Coreidae is a large family of predominantly sap-sucking insects in the Hemipteran suborder Heteroptera.  The name "Coreidae" derives from the genus Coreus, which derives from the Ancient Greek  () meaning bedbug.

As a family, the Coreidae are cosmopolitan, but most of the species are tropical or subtropical.

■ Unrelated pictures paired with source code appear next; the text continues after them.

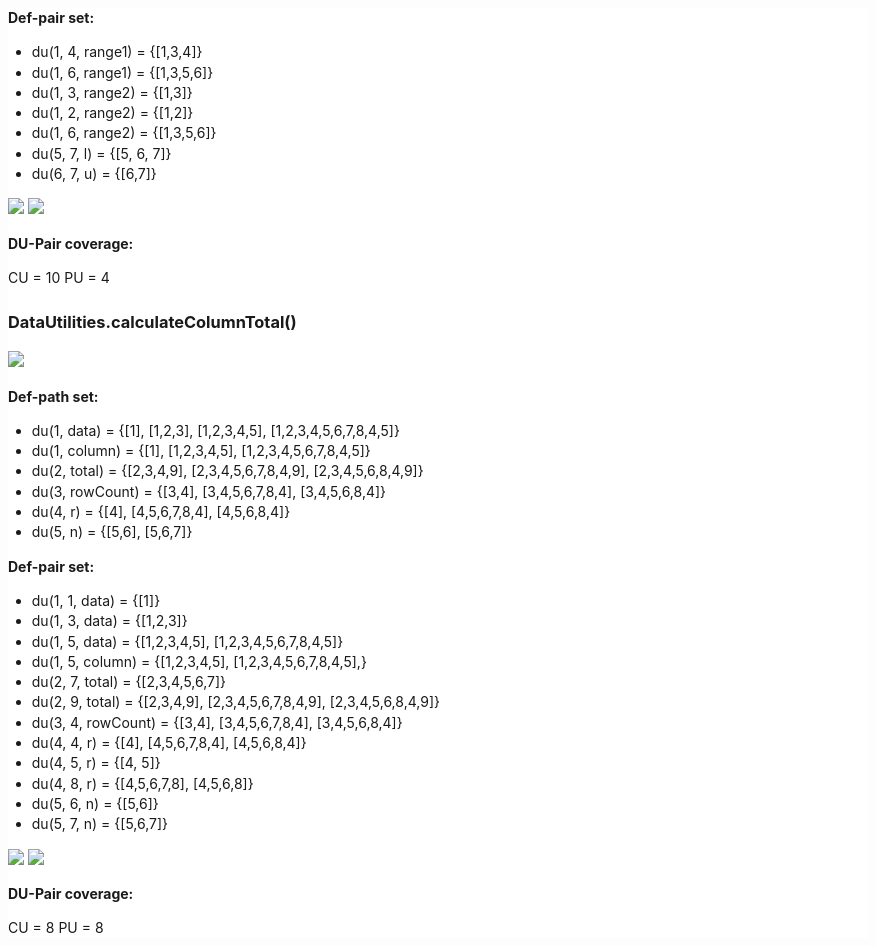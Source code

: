 **Def-pair set:**

- du(1, 4, range1) = {[1,3,4]}
- du(1, 6, range1) = {[1,3,5,6]}
- du(1, 3, range2) = {[1,3]}
- du(1, 2, range2) = {[1,2]}
- du(1, 6, range2) = {[1,3,5,6]}
- du(5, 7, l) = {[5, 6, 7]}
- du(6, 7, u) = {[6,7]}

![](media/rangetestTable1.png)
![](media/rangetestTable2.png)

**DU-Pair coverage:**

CU = 10
PU = 4

### DataUtilities.calculateColumnTotal()

![](media/DataUtilities_DataFlowGraph.png)

**Def-path set:**

- du(1, data) = {[1], [1,2,3], [1,2,3,4,5], [1,2,3,4,5,6,7,8,4,5]}
- du(1, column) = {[1], [1,2,3,4,5], [1,2,3,4,5,6,7,8,4,5]}
- du(2, total) = {[2,3,4,9], [2,3,4,5,6,7,8,4,9], [2,3,4,5,6,8,4,9]}
- du(3, rowCount) = {[3,4], [3,4,5,6,7,8,4], [3,4,5,6,8,4]}
- du(4, r) = {[4], [4,5,6,7,8,4], [4,5,6,8,4]}
- du(5, n) = {[5,6], [5,6,7]}

**Def-pair set:**

- du(1, 1, data) = {[1]}
- du(1, 3, data) = {[1,2,3]}
- du(1, 5, data) = {[1,2,3,4,5], [1,2,3,4,5,6,7,8,4,5]}
- du(1, 5, column) = {[1,2,3,4,5], [1,2,3,4,5,6,7,8,4,5],}
- du(2, 7, total) = {[2,3,4,5,6,7]}
- du(2, 9, total) = {[2,3,4,9], [2,3,4,5,6,7,8,4,9], [2,3,4,5,6,8,4,9]}
- du(3, 4, rowCount) = {[3,4], [3,4,5,6,7,8,4], [3,4,5,6,8,4]}
- du(4, 4, r) = {[4], [4,5,6,7,8,4], [4,5,6,8,4]}
- du(4, 5, r) = {[4, 5]}
- du(4, 8, r) = {[4,5,6,7,8], [4,5,6,8]}
- du(5, 6, n) = {[5,6]}
- du(5, 7, n) = {[5,6,7]}

![](media/datautilitiestestTable1.png)
![](media/datautilitiestestTable2.png)

**DU-Pair coverage:**

CU = 8
PU = 8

Common names and significance
The common names of the Coreidae vary regionally. Leaf-footed bug refers to leaf-like expansions on the legs of some species, generally on the hind tibiae. In North America,  the pest status of species such as Anasa tristis on squash plants and other cucurbits gave rise to the name squash bugs. The Coreidae are called twig-wilters or tip-wilters in parts of Africa and Australia because many species feed on young twigs, injecting enzymes that macerate the tissues of the growing tips and cause them to wilt abruptly.

Morphology and appearance
The Coreidae commonly are oval-shaped, with antennae composed of four segments, numerous veins in the membrane of the fore wings, and externally visible repugnatorial stink glands. They vary in size from 7 to 45 mm long, which implies that the family includes some of the biggest species of Heteroptera. The body shape is quite variable; some species are broadly oval, others are elongated with parallel sides, and a few are slender. Many species with the "leaf-footed" tibiae are very slender with conspicuous expansions of the hind tibiae, but some robust species also have decided expansions. Some species are covered with spines and tubercles. As an example of these, the tribe Phyllomorphini Mulsant & Rey, 1870, are strikingly aberrant, with thin legs, spiny bristles, and laciniate outlines and adornments.

Many of the more robust species have grossly enlarged, thickened, and bowed hind femora armed with spikes on the inner edge, and with hind tibiae to match, though the enlargement of the tibiae is less exaggerated.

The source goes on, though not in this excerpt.